X_color_train: (2231, 124) float32


In [None]:
from sklearn.preprocessing import StandardScaler
sc_color = StandardScaler()
Xc_tr = sc_color.fit_transform(X_color_train)
Xc_te = sc_color.transform(X_color_test)

Xh_tr, Xh_te = X_hog_train, X_hog_test  

sc_lbp = StandardScaler()
Xl_tr = sc_lbp.fit_transform(X_lbp_train)
Xl_te = sc_lbp.transform(X_lbp_test)

print("scaled color:", Xc_tr.shape, "scaled lbp:", Xl_tr.shape)

model evaluation

In [None]:
svm_color = train_color_svm(Xc_tr, y_train_road, C=10, gamma="scale")
svm_lbp   = train_lbp_svm(Xl_tr, y_train_road, C=10, gamma="scale")

res_color = eval_svm(svm_color, Xc_tr, y_train_road, Xc_te, y_test_road, name="COLOR_SVM")
res_lbp   = eval_svm(svm_lbp,   Xl_tr, y_train_road, Xl_te, y_test_road, name="LBP_SVM")

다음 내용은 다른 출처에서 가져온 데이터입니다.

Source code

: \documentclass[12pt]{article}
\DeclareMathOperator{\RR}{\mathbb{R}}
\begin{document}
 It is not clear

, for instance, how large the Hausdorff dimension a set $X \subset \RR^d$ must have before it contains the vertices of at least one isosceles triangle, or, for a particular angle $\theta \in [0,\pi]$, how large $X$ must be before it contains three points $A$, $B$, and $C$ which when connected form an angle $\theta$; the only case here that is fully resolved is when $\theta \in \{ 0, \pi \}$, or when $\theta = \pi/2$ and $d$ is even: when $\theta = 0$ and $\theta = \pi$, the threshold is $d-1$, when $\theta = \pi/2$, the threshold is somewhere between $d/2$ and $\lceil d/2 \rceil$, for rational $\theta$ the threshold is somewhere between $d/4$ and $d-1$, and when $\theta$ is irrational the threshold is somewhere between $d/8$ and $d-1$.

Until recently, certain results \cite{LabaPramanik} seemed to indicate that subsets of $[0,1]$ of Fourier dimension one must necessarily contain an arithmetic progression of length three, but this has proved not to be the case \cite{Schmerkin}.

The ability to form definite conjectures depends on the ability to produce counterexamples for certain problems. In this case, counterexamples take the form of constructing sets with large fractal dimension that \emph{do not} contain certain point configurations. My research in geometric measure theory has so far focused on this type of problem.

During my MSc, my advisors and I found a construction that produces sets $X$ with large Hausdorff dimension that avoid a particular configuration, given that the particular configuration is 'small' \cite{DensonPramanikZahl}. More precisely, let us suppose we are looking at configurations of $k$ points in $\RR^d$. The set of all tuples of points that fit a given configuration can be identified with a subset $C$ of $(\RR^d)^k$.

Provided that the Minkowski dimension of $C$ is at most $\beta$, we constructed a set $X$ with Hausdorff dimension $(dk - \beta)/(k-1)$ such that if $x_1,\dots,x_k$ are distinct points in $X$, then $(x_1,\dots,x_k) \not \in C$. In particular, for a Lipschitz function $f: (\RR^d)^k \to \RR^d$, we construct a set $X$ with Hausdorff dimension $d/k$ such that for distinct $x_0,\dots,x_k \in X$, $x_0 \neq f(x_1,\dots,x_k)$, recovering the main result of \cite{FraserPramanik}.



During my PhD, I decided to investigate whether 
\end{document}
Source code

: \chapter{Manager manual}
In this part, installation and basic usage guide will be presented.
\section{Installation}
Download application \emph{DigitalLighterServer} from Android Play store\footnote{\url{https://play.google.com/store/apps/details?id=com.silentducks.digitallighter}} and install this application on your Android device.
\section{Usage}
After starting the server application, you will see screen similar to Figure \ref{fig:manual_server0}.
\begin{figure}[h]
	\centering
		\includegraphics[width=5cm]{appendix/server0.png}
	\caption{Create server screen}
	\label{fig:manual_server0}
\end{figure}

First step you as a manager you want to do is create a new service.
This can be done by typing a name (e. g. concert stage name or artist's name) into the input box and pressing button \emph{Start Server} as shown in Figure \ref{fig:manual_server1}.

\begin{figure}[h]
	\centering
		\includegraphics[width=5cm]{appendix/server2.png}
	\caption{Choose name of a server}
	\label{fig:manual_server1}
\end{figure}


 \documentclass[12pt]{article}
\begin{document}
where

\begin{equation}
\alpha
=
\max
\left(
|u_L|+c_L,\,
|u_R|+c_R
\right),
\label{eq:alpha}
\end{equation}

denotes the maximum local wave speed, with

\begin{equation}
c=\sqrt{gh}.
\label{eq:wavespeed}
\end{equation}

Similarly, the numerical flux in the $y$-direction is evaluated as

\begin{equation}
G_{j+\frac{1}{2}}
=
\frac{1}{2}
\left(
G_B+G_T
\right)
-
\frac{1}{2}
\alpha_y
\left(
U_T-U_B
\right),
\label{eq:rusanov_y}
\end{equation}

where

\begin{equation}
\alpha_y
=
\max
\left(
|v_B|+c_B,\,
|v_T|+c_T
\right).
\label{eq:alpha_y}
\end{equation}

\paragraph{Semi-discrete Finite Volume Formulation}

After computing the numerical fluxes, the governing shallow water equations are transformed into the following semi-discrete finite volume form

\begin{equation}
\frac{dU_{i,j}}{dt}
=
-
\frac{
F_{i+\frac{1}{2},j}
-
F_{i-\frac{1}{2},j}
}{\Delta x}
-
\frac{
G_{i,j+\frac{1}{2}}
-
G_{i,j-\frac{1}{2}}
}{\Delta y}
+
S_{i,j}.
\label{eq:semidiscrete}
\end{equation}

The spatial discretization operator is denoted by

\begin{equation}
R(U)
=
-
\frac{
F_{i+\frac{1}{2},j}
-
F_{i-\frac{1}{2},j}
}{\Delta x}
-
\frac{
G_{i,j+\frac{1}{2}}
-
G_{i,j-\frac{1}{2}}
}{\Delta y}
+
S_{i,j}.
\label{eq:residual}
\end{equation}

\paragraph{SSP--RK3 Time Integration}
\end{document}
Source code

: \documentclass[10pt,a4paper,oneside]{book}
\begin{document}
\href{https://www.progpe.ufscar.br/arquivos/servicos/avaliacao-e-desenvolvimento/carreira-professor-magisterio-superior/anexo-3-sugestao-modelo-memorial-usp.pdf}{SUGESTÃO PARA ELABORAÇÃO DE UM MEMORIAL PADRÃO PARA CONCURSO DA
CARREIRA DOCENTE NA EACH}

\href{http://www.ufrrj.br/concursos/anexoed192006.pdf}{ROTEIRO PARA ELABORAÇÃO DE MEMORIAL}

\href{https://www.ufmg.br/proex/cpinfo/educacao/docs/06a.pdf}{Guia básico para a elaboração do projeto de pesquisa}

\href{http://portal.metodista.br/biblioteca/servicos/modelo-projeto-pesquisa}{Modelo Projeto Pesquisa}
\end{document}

pd.DataFrame([res_color, res_lbp])


In [None]:
pca_dims = [64, 128, 256, 512]   # 필요하면 더 추가/조정
hog_result = train_hog_pca_svm_by_dims(
    X_hog_train, y_train_road,
    X_hog_test,  y_test_road,
    pca_dims=pca_dims,
    C=10,
    gamma="scale",
)

df_hog = pd.DataFrame({
    "dim": pca_dims,
    "train_acc": [hog_result["train_acc"][d] for d in pca_dims],
    "test_acc":  [hog_result["test_acc"][d]  for d in pca_dims],
    "total_sec": [hog_result["time_report"][d]["total_sec"] for d in pca_dims],
}).sort_values("test_acc", ascending=False)

df_hog


In [None]:
best_dim = int(df_hog.iloc[0]["dim"])
print("best_dim:", best_dim)

# best_dim의 (scaler,pca)와 svm
hog_scaler, hog_pca = hog_result["hog_pca_models"][best_dim]
svm_hog = hog_result["hog_svm_models"][best_dim]

Xh_tr = hog_result["hog_pca_train_features"][best_dim]
Xh_te = hog_result["hog_pca_test_features"][best_dim]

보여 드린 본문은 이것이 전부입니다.